The word "nfor" may appear in some lines of the data; copy every such line.

[PROVIDED MATERIAL Boundary: Start]

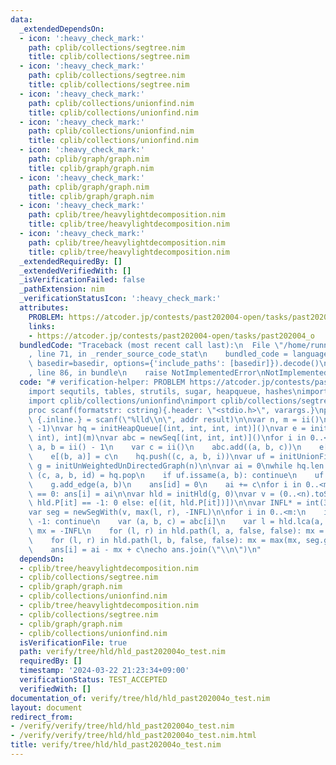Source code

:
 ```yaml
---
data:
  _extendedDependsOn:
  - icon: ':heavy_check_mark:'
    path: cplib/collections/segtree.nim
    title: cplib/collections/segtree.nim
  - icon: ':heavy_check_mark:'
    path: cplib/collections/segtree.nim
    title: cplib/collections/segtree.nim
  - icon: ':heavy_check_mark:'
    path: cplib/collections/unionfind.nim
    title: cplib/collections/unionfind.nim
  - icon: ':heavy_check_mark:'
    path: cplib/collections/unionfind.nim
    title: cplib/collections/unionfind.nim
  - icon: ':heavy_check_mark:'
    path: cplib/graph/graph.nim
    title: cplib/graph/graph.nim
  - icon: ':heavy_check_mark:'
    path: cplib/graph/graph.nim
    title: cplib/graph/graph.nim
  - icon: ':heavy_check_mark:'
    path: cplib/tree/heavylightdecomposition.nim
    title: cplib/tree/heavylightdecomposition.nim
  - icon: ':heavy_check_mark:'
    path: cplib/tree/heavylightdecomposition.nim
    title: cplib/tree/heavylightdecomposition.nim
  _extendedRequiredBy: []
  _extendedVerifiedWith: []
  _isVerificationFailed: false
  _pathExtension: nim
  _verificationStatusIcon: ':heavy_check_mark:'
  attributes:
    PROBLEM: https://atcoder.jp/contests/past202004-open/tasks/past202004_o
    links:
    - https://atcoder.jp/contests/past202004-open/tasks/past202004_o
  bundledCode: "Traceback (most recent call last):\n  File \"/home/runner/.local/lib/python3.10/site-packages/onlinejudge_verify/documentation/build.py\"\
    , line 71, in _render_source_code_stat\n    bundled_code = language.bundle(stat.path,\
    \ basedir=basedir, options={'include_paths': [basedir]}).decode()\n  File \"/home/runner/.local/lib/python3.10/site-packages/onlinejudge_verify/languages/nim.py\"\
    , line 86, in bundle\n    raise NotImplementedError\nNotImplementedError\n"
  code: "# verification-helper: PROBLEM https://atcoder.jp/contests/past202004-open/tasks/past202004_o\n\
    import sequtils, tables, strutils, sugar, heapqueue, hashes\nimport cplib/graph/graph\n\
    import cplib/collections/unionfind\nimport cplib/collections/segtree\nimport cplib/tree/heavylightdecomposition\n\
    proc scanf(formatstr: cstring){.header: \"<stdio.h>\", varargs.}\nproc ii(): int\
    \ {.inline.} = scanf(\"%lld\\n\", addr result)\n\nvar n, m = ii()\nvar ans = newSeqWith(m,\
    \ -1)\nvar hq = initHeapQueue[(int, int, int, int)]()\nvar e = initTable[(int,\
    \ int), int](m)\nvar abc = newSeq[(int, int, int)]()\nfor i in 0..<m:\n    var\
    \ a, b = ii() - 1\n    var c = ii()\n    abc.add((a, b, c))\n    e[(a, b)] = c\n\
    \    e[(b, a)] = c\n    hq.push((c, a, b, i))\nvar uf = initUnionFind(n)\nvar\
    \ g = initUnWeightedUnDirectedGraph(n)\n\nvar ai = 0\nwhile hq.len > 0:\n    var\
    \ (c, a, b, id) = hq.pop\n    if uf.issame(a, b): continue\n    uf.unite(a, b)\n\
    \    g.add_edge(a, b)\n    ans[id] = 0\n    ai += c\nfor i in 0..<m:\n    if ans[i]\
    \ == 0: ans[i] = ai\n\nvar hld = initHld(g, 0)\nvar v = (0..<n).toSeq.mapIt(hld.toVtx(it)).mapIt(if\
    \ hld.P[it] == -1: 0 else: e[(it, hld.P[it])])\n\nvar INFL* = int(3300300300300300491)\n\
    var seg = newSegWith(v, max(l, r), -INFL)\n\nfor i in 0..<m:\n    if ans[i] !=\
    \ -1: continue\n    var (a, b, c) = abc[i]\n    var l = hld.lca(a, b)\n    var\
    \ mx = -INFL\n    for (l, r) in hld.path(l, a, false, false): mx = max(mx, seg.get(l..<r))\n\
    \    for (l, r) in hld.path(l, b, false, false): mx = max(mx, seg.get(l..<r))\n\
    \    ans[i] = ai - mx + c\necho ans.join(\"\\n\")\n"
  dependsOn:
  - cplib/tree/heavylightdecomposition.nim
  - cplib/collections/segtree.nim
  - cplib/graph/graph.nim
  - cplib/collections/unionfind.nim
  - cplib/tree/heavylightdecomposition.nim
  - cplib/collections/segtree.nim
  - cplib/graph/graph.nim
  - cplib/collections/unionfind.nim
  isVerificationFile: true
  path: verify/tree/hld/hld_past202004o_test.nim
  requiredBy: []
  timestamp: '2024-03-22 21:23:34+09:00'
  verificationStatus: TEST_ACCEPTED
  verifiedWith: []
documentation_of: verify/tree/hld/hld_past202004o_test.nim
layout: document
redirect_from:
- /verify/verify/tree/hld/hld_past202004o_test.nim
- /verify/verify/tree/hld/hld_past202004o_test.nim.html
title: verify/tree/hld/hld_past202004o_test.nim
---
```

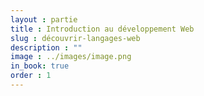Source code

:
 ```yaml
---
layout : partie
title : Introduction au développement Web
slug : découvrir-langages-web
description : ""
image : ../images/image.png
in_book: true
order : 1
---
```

[PROVIDED MATERIAL Boundary: End]

SOLUTION FOR THIS EXERCISE –
    \ int), int](m)\nvar abc = newSeq[(int, int, int)]()\nfor i in 0..<m:\n    var\
    \    g.add_edge(a, b)\n    ans[id] = 0\n    ai += c\nfor i in 0..<m:\n    if ans[i]\
    var seg = newSegWith(v, max(l, r), -INFL)\n\nfor i in 0..<m:\n    if ans[i] !=\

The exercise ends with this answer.